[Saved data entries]
----

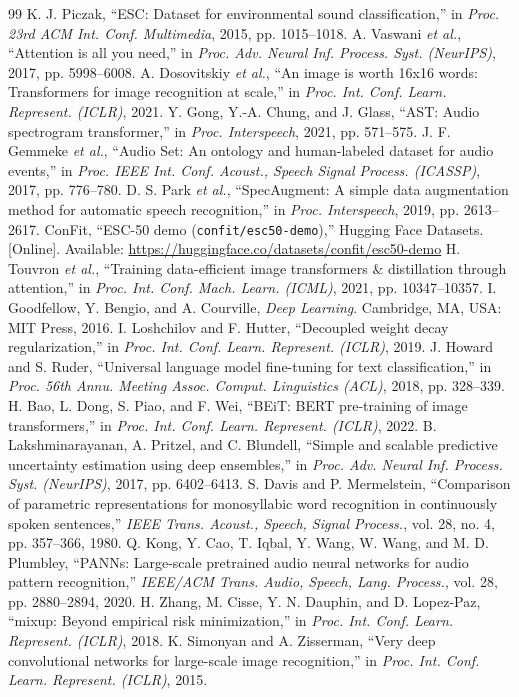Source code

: \documentclass[letterpaper, 10 pt, conference]{ieeeconf}
\begin{document}
\begin{thebibliography}{99}
\small
{} K. J. Piczak, ``ESC: Dataset for environmental sound classification,'' in \textit{Proc. 23rd ACM Int. Conf. Multimedia}, 2015, pp. 1015--1018.
 A. Vaswani \textit{et al.}, ``Attention is all you need,'' in \textit{Proc. Adv. Neural Inf. Process. Syst. (NeurIPS)}, 2017, pp. 5998--6008.
 A. Dosovitskiy \textit{et al.}, ``An image is worth 16x16 words: Transformers for image recognition at scale,'' in \textit{Proc. Int. Conf. Learn. Represent. (ICLR)}, 2021.
 Y. Gong, Y.-A. Chung, and J. Glass, ``AST: Audio spectrogram transformer,'' in \textit{Proc. Interspeech}, 2021, pp. 571--575.
 J. F. Gemmeke \textit{et al.}, ``Audio Set: An ontology and human-labeled dataset for audio events,'' in \textit{Proc. IEEE Int. Conf. Acoust., Speech Signal Process. (ICASSP)}, 2017, pp. 776--780.
 D. S. Park \textit{et al.}, ``SpecAugment: A simple data augmentation method for automatic speech recognition,'' in \textit{Proc. Interspeech}, 2019, pp. 2613--2617.
 ConFit, ``ESC-50 demo (\texttt{confit/esc50-demo}),'' Hugging Face Datasets. [Online]. Available: \url{https://huggingface.co/datasets/confit/esc50-demo}
 H. Touvron \textit{et al.}, ``Training data-efficient image transformers \& distillation through attention,'' in \textit{Proc. Int. Conf. Mach. Learn. (ICML)}, 2021, pp. 10347--10357.
 I. Goodfellow, Y. Bengio, and A. Courville, \textit{Deep Learning}. Cambridge, MA, USA: MIT Press, 2016.
 I. Loshchilov and F. Hutter, ``Decoupled weight decay regularization,'' in \textit{Proc. Int. Conf. Learn. Represent. (ICLR)}, 2019.
 J. Howard and S. Ruder, ``Universal language model fine-tuning for text classification,'' in \textit{Proc. 56th Annu. Meeting Assoc. Comput. Linguistics (ACL)}, 2018, pp. 328--339.
 H. Bao, L. Dong, S. Piao, and F. Wei, ``BEiT: BERT pre-training of image transformers,'' in \textit{Proc. Int. Conf. Learn. Represent. (ICLR)}, 2022.
 B. Lakshminarayanan, A. Pritzel, and C. Blundell, ``Simple and scalable predictive uncertainty estimation using deep ensembles,'' in \textit{Proc. Adv. Neural Inf. Process. Syst. (NeurIPS)}, 2017, pp. 6402--6413.
 S. Davis and P. Mermelstein, ``Comparison of parametric representations for monosyllabic word recognition in continuously spoken sentences,'' \textit{IEEE Trans. Acoust., Speech, Signal Process.}, vol. 28, no. 4, pp. 357--366, 1980.
 Q. Kong, Y. Cao, T. Iqbal, Y. Wang, W. Wang, and M. D. Plumbley, ``PANNs: Large-scale pretrained audio neural networks for audio pattern recognition,'' \textit{IEEE/ACM Trans. Audio, Speech, Lang. Process.}, vol. 28, pp. 2880--2894, 2020.
 H. Zhang, M. Cisse, Y. N. Dauphin, and D. Lopez-Paz, ``mixup: Beyond empirical risk minimization,'' in \textit{Proc. Int. Conf. Learn. Represent. (ICLR)}, 2018.
 K. Simonyan and A. Zisserman, ``Very deep convolutional networks for large-scale image recognition,'' in \textit{Proc. Int. Conf. Learn. Represent. (ICLR)}, 2015.
\end{thebibliography}
\end{document}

----

Among the entries above, locate the lines containing "J. F. Gemmeke" and "2019, pp. 2613--2617.", and transcribe exactly those two lines and all lines between.

=== Solution ===
 J. F. Gemmeke \textit{et al.}, ``Audio Set: An ontology and human-labeled dataset for audio events,'' in \textit{Proc. IEEE Int. Conf. Acoust., Speech Signal Process. (ICASSP)}, 2017, pp. 776--780.
 D. S. Park \textit{et al.}, ``SpecAugment: A simple data augmentation method for automatic speech recognition,'' in \textit{Proc. Interspeech}, 2019, pp. 2613--2617.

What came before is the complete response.